----- GIVEN RECORDS -----

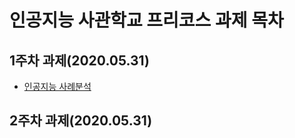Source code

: # 인공지능 사관학교 프리코스 과제 목차

## 1주차 과제(2020.05.31)
* [인공지능 사례분석](https://github.com/gisungPark/AISchool/blob/master/1%EC%A3%BC%EC%B0%A8%EA%B3%BC%EC%A0%9C.ipynb)

## 2주차 과제(2020.05.31)
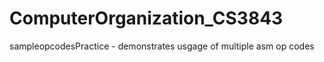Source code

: # ComputerOrganization_CS3843

sampleopcodesPractice - demonstrates usgage of multiple asm op codes 
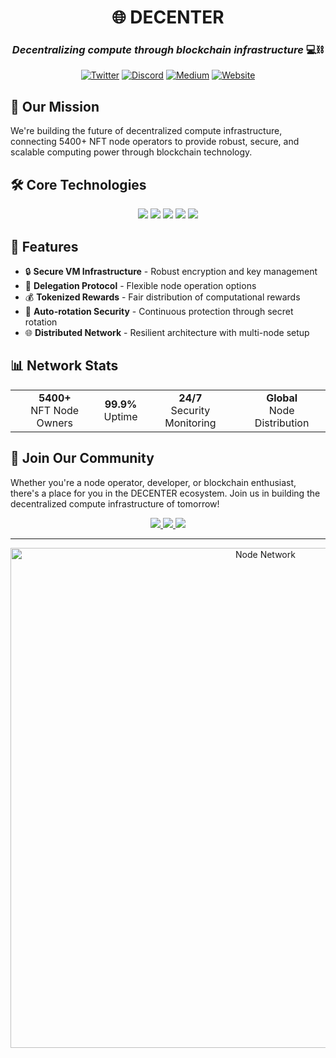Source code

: <div align="center">
  
  
  # 🌐 DECENTER
  
  ### *Decentralizing compute through blockchain infrastructure* 💻⛓️
  
  [![Twitter](https://img.shields.io/badge/Twitter-1DA1F2?style=for-the-badge&logo=twitter&logoColor=white)](https://twitter.com/DECENTER_org)
  [![Discord](https://img.shields.io/badge/Discord-7289DA?style=for-the-badge&logo=discord&logoColor=white)](https://discord.gg/decenter)
  [![Medium](https://img.shields.io/badge/Medium-12100E?style=for-the-badge&logo=medium&logoColor=white)](https://medium.com/@DECENTER)
  [![Website](https://img.shields.io/badge/Website-FF7139?style=for-the-badge&logo=firefox-browser&logoColor=white)](https://decenter.org)
</div>

## 🚀 Our Mission

We're building the future of decentralized compute infrastructure, connecting 5400+ NFT node operators to provide robust, secure, and scalable computing power through blockchain technology.

## 🛠️ Core Technologies

<div align="center">
  <img src="https://img.shields.io/badge/Blockchain-121D33?style=for-the-badge&logo=ethereum&logoColor=white"/>
  <img src="https://img.shields.io/badge/Node_Infrastructure-339933?style=for-the-badge&logo=node.js&logoColor=white"/>
  <img src="https://img.shields.io/badge/VM_Architecture-3178C6?style=for-the-badge&logo=virtualbox&logoColor=white"/>
  <img src="https://img.shields.io/badge/Security-FF0000?style=for-the-badge&logo=hackaday&logoColor=white"/>
  <img src="https://img.shields.io/badge/NFT_Integration-FF6A00?style=for-the-badge&logo=openzeppelin&logoColor=white"/>
</div>

## 🌉 Features

- 🔒 **Secure VM Infrastructure** - Robust encryption and key management
- 🤝 **Delegation Protocol** - Flexible node operation options
- 💰 **Tokenized Rewards** - Fair distribution of computational rewards
- 🔄 **Auto-rotation Security** - Continuous protection through secret rotation
- 🌐 **Distributed Network** - Resilient architecture with multi-node setup

## 📊 Network Stats

<div align="center">
  <table>
    <tr>
      <td align="center"><b>5400+</b><br/>NFT Node Owners</td>
      <td align="center"><b>99.9%</b><br/>Uptime</td>
      <td align="center"><b>24/7</b><br/>Security Monitoring</td>
      <td align="center"><b>Global</b><br/>Node Distribution</td>
    </tr>
  </table>
</div>

## 👥 Join Our Community

Whether you're a node operator, developer, or blockchain enthusiast, there's a place for you in the DECENTER ecosystem. Join us in building the decentralized compute infrastructure of tomorrow!

<div align="center">
  <a href="https://github.com/DECENTER/node-setup">
    <img src="https://img.shields.io/badge/Node_Setup-161B22?style=for-the-badge&logo=github&logoColor=white"/>
  </a>
  <a href="https://github.com/DECENTER/documentation">
    <img src="https://img.shields.io/badge/Documentation-22272E?style=for-the-badge&logo=gitbook&logoColor=white"/>
  </a>
  <a href="https://github.com/DECENTER/community">
    <img src="https://img.shields.io/badge/Community-2F353E?style=for-the-badge&logo=handshake&logoColor=white"/>
  </a>
</div>

---

<div align="center">
  <img src="https://raw.githubusercontent.com/DECENTER/brand-assets/main/graphics/node-network.png" alt="Node Network" width="800"/>
</div>
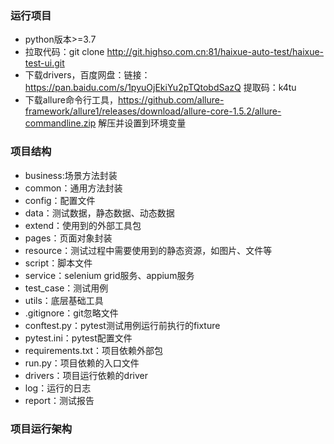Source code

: ### 运行项目
- python版本>=3.7
- 拉取代码：git clone http://git.highso.com.cn:81/haixue-auto-test/haixue-test-ui.git
- 下载drivers，百度网盘：链接：https://pan.baidu.com/s/1pyuOjEkiYu2pTQtobdSazQ 
提取码：k4tu
- 下载allure命令行工具，https://github.com/allure-framework/allure1/releases/download/allure-core-1.5.2/allure-commandline.zip
解压并设置到环境变量

### 项目结构
- business:场景方法封装
- common：通用方法封装
- config：配置文件
- data：测试数据，静态数据、动态数据
- extend：使用到的外部工具包
- pages：页面对象封装
- resource：测试过程中需要使用到的静态资源，如图片、文件等
- script：脚本文件
- service：selenium grid服务、appium服务
- test_case：测试用例
- utils：底层基础工具
- .gitignore：git忽略文件
- conftest.py：pytest测试用例运行前执行的fixture
- pytest.ini：pytest配置文件
- requirements.txt：项目依赖外部包
- run.py：项目依赖的入口文件
- drivers：项目运行依赖的driver
- log：运行的日志
- report：测试报告

### 项目运行架构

-----

> **TASK PROMPT**: Each entry needs to be retyped exactly; the pictures stay out.

> **EXERCISE RESPONSE**:
Source code

: # 인공지능 사관학교 프리코스 과제 목차

## 1주차 과제(2020.05.31)
* [인공지능 사례분석](https://github.com/gisungPark/AISchool/blob/master/1%EC%A3%BC%EC%B0%A8%EA%B3%BC%EC%A0%9C.ipynb)

## 2주차 과제(2020.05.31)
Source code

: # ComputerOrganization_CS3843

sampleopcodesPractice - demonstrates usgage of multiple asm op codes 
Source code

: <div align="center">
  
  
  # 🌐 DECENTER
  
  ### *Decentralizing compute through blockchain infrastructure* 💻⛓️
  
  [![Twitter](https://img.shields.io/badge/Twitter-1DA1F2?style=for-the-badge&logo=twitter&logoColor=white)](https://twitter.com/DECENTER_org)
  [![Discord](https://img.shields.io/badge/Discord-7289DA?style=for-the-badge&logo=discord&logoColor=white)](https://discord.gg/decenter)
  [![Medium](https://img.shields.io/badge/Medium-12100E?style=for-the-badge&logo=medium&logoColor=white)](https://medium.com/@DECENTER)
  [![Website](https://img.shields.io/badge/Website-FF7139?style=for-the-badge&logo=firefox-browser&logoColor=white)](https://decenter.org)
</div>

## 🚀 Our Mission

We're building the future of decentralized compute infrastructure, connecting 5400+ NFT node operators to provide robust, secure, and scalable computing power through blockchain technology.

## 🛠️ Core Technologies

<div align="center">
  <img src="https://img.shields.io/badge/Blockchain-121D33?style=for-the-badge&logo=ethereum&logoColor=white"/>
  <img src="https://img.shields.io/badge/Node_Infrastructure-339933?style=for-the-badge&logo=node.js&logoColor=white"/>
  <img src="https://img.shields.io/badge/VM_Architecture-3178C6?style=for-the-badge&logo=virtualbox&logoColor=white"/>
  <img src="https://img.shields.io/badge/Security-FF0000?style=for-the-badge&logo=hackaday&logoColor=white"/>
  <img src="https://img.shields.io/badge/NFT_Integration-FF6A00?style=for-the-badge&logo=openzeppelin&logoColor=white"/>
</div>

## 🌉 Features

- 🔒 **Secure VM Infrastructure** - Robust encryption and key management
- 🤝 **Delegation Protocol** - Flexible node operation options
- 💰 **Tokenized Rewards** - Fair distribution of computational rewards
- 🔄 **Auto-rotation Security** - Continuous protection through secret rotation
- 🌐 **Distributed Network** - Resilient architecture with multi-node setup

## 📊 Network Stats

<div align="center">
  <table>
    <tr>
      <td align="center"><b>5400+</b><br/>NFT Node Owners</td>
      <td align="center"><b>99.9%</b><br/>Uptime</td>
      <td align="center"><b>24/7</b><br/>Security Monitoring</td>
      <td align="center"><b>Global</b><br/>Node Distribution</td>
    </tr>
  </table>
</div>

## 👥 Join Our Community

Whether you're a node operator, developer, or blockchain enthusiast, there's a place for you in the DECENTER ecosystem. Join us in building the decentralized compute infrastructure of tomorrow!

<div align="center">
  <a href="https://github.com/DECENTER/node-setup">
    <img src="https://img.shields.io/badge/Node_Setup-161B22?style=for-the-badge&logo=github&logoColor=white"/>
  </a>
  <a href="https://github.com/DECENTER/documentation">
    <img src="https://img.shields.io/badge/Documentation-22272E?style=for-the-badge&logo=gitbook&logoColor=white"/>
  </a>
  <a href="https://github.com/DECENTER/community">
    <img src="https://img.shields.io/badge/Community-2F353E?style=for-the-badge&logo=handshake&logoColor=white"/>
  </a>
</div>

---

<div align="center">
  <img src="https://raw.githubusercontent.com/DECENTER/brand-assets/main/graphics/node-network.png" alt="Node Network" width="800"/>
</div>
Source code

: ### 运行项目
- python版本>=3.7
- 拉取代码：git clone http://git.highso.com.cn:81/haixue-auto-test/haixue-test-ui.git
- 下载drivers，百度网盘：链接：https://pan.baidu.com/s/1pyuOjEkiYu2pTQtobdSazQ 
提取码：k4tu
- 下载allure命令行工具，https://github.com/allure-framework/allure1/releases/download/allure-core-1.5.2/allure-commandline.zip
解压并设置到环境变量

### 项目结构
- business:场景方法封装
- common：通用方法封装
- config：配置文件
- data：测试数据，静态数据、动态数据
- extend：使用到的外部工具包
- pages：页面对象封装
- resource：测试过程中需要使用到的静态资源，如图片、文件等
- script：脚本文件
- service：selenium grid服务、appium服务
- test_case：测试用例
- utils：底层基础工具
- .gitignore：git忽略文件
- conftest.py：pytest测试用例运行前执行的fixture
- pytest.ini：pytest配置文件
- requirements.txt：项目依赖外部包
- run.py：项目依赖的入口文件
- drivers：项目运行依赖的driver
- log：运行的日志
- report：测试报告

### 项目运行架构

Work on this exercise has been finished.